You can now use the peeled rutabaga cubes in your recipes. Make sure to check them frequently as they cook, as they may overcook and disintegrate. Try these methods to cook rutabaga:

  • Boiling: Put the rutabaga pieces in a pot of boiling water with a small amount of stevia or honey to taste. Cooking time is approximately 10 minutes.
  • Stir-fry: Sautee the diced rutabaga (or cut them into strips) in coconut oil for about seven minutes.
  • Baking: Place the sliced or diced rutabaga in a shallow baking dish, sprinkle with a few tablespoons of water and bake in the oven at 350 degrees Fahrenheit (176.6 degrees Celsius) for an hour or until tender.    
  • Mashing: Fill a pot with water, put in the rutabagas and a bit of salt and let it boil. Lower the heat and simmer for 40 minutes. Once cooked, drain the chunks and use a potato masher to mash them evenly. Add a pinch of nutmeg or cinnamon or a few tablespoons of raw butter to taste.

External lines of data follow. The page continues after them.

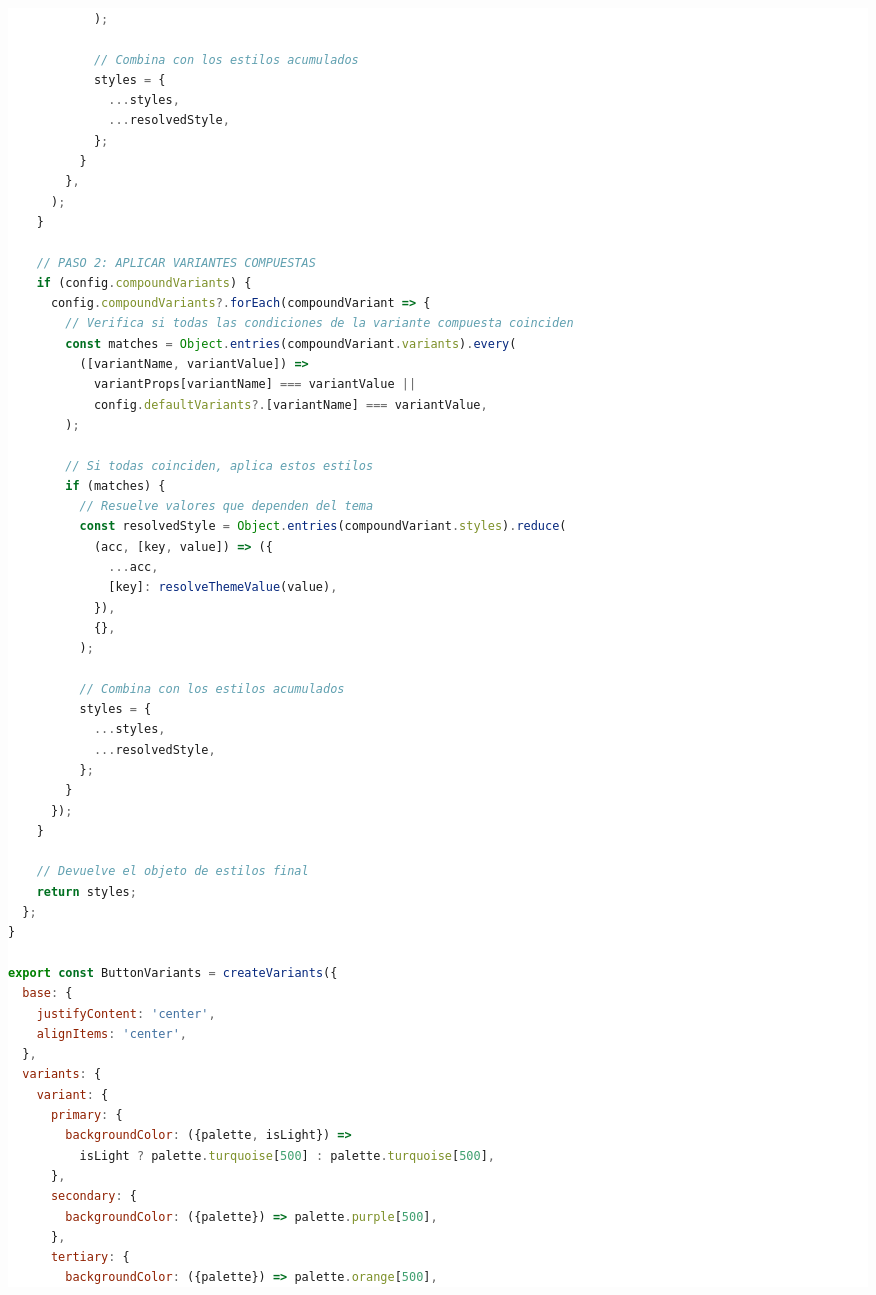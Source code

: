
 ```js
            );
            
            // Combina con los estilos acumulados
            styles = {
              ...styles,
              ...resolvedStyle,
            };
          }
        },
      );
    }
    
    // PASO 2: APLICAR VARIANTES COMPUESTAS
    if (config.compoundVariants) {
      config.compoundVariants?.forEach(compoundVariant => {
        // Verifica si todas las condiciones de la variante compuesta coinciden
        const matches = Object.entries(compoundVariant.variants).every(
          ([variantName, variantValue]) =>
            variantProps[variantName] === variantValue ||
            config.defaultVariants?.[variantName] === variantValue,
        );
        
        // Si todas coinciden, aplica estos estilos
        if (matches) {
          // Resuelve valores que dependen del tema
          const resolvedStyle = Object.entries(compoundVariant.styles).reduce(
            (acc, [key, value]) => ({
              ...acc,
              [key]: resolveThemeValue(value),
            }),
            {},
          );
          
          // Combina con los estilos acumulados
          styles = {
            ...styles,
            ...resolvedStyle,
          };
        }
      });
    }
    
    // Devuelve el objeto de estilos final
    return styles;
  };
}

export const ButtonVariants = createVariants({
  base: {
    justifyContent: 'center',
    alignItems: 'center',
  },
  variants: {
    variant: {
      primary: {
        backgroundColor: ({palette, isLight}) =>
          isLight ? palette.turquoise[500] : palette.turquoise[500],
      },
      secondary: {
        backgroundColor: ({palette}) => palette.purple[500],
      },
      tertiary: {
        backgroundColor: ({palette}) => palette.orange[500],
```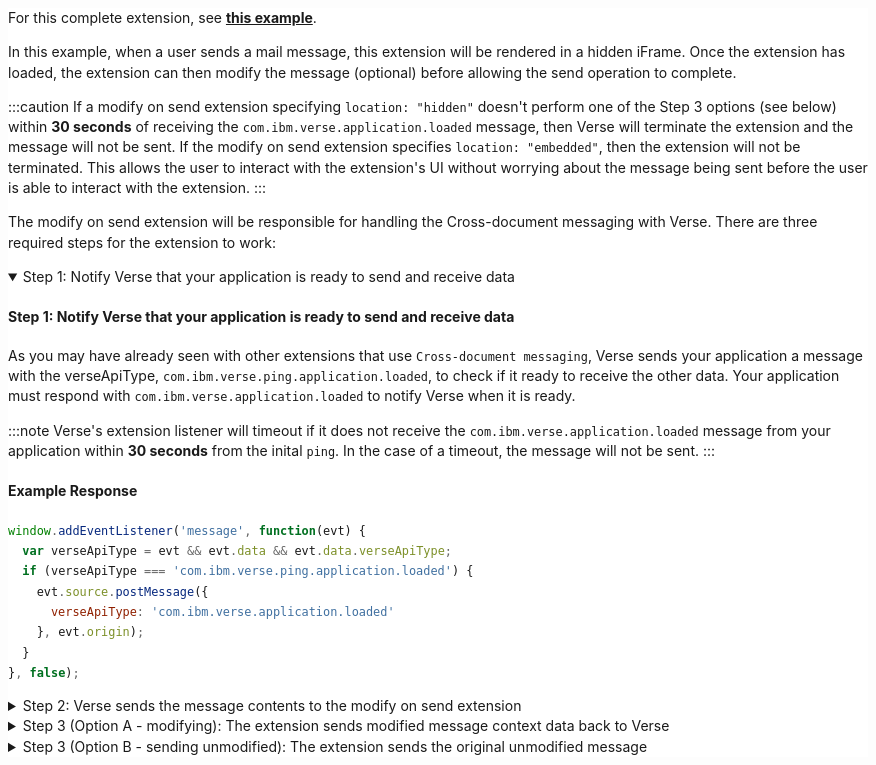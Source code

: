 For this complete extension, see **[this example](https://github.com/HCL-TECH-SOFTWARE/Verse-Extension-samples/tree/master/src/modify-on-send/no-ui)**.

In this example, when a user sends a mail message, this extension will be rendered in a hidden iFrame. Once the extension has loaded, the extension can then modify the message (optional) before allowing the send operation to complete.

:::caution
If a modify on send extension specifying `location: "hidden"` doesn't perform one of the Step 3 options (see below) within **30 seconds** of receiving the `com.ibm.verse.application.loaded` message, then Verse will terminate the extension and the message will not be sent. If the modify on send extension specifies `location: "embedded"`, then the extension will not be terminated. This allows the user to interact with the extension's UI without worrying about the message being sent before the user is able to interact with the extension.
:::

The modify on send extension will be responsible for handling the Cross-document messaging with Verse. There are three required steps for the extension to work:
<details open>
<summary>Step 1: Notify Verse that your application is ready to send and receive data</summary>

#### Step 1: Notify Verse that your application is ready to send and receive data
As you may have already seen with other extensions that use `Cross-document messaging`, Verse sends your application a message with the verseApiType, `com.ibm.verse.ping.application.loaded`, to check if it ready to receive the other data. Your application must respond with `com.ibm.verse.application.loaded` to notify Verse when it is ready.

:::note
Verse's extension listener will timeout if it does not receive the `com.ibm.verse.application.loaded` message from your application within **30 seconds** from the inital `ping`. In the case of a timeout, the message will not be sent.
:::

#### Example Response
```js
window.addEventListener('message', function(evt) {
  var verseApiType = evt && evt.data && evt.data.verseApiType;
  if (verseApiType === 'com.ibm.verse.ping.application.loaded') {
    evt.source.postMessage({
      verseApiType: 'com.ibm.verse.application.loaded'
    }, evt.origin);
  }
}, false);
```

</details>

<details><summary>Step 2: Verse sends the message contents to the modify on send extension</summary></details>

<details><summary>Step 3 (Option A - modifying): The extension sends modified message context data back to Verse</summary></details>

<details><summary>Step 3 (Option B - sending unmodified): The extension sends the original unmodified message</summary></details>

Rutabaga Healthy Recipes: Autumn Harvest Soup

Rutabaga Healthy Recipes

Ingredients:

  • 1 butternut or acorn squash, cut in half
  • 3 garlic cloves, ends removed but skin intact
  • 2 cups rutabaga, peeled and diced
  • 1½ - 2 cups sweet potato, peeled and diced
  • Oil
  • 1 tsp. salt
  • ½ tsp. pepper
  • 1 small onion, chopped
  • ¾ cup cashews
  • 2½ cups Blue Diamond coconut milk
  • 2 cups vegetable or chicken broth
  • ½ tsp. nutmeg
  • 1 tsp. thyme

Procedure:

  1. Preheat oven to 400º Fahrenheit. Rub the squash with oil and place cut-side down on a baking sheet.
  2. Cut ends off garlic, coat with 1 tsp. oil, and wrap in aluminum foil, then coat the rutabaga and sweet potato in oil and sprinkle with salt and pepper.
  3. Add both to baking sheet. Bake for 50 to 60 minutes or until softened, stirring diced veggies once.
  4. Sauté onion until soft and caramelized, about 10 minutes.
  5. Remove roasted veggies from oven and blend all of the above in a food processor until smooth. The nuts may remain grainy, but that's okay. Add water as desired to reach preferred thickness. Serves 4.

Rutabaga Fun Facts

A 30-year gardener in the UK claimed a place in the book of Guinness World Records in 2011 with the world's largest root vegetable, a swede (rutabaga) weighing in at a whopping 85.5 pounds.

Summary

Rutabagas, known as swedes in much of the world, are an excellent source of vitamin C, potassium, and manganese, and a good source of fiber, thiamin, vitamin B6, calcium, magnesium, and phosphorus. All these provide such a combination of nutritional benefits as to promote healthy function throughout the body, while protecting from heart disease and cancer. In fact, clinical studies show that colorectal and prostate cancers can be diminished by ingesting healthy amounts of brassica vegetables, such as rutabaga.

If rutabaga is a new vegetable for you, give it a try roasted or sautéed with raw butter, salt and pepper, or processed for a delicious, creamy sauce.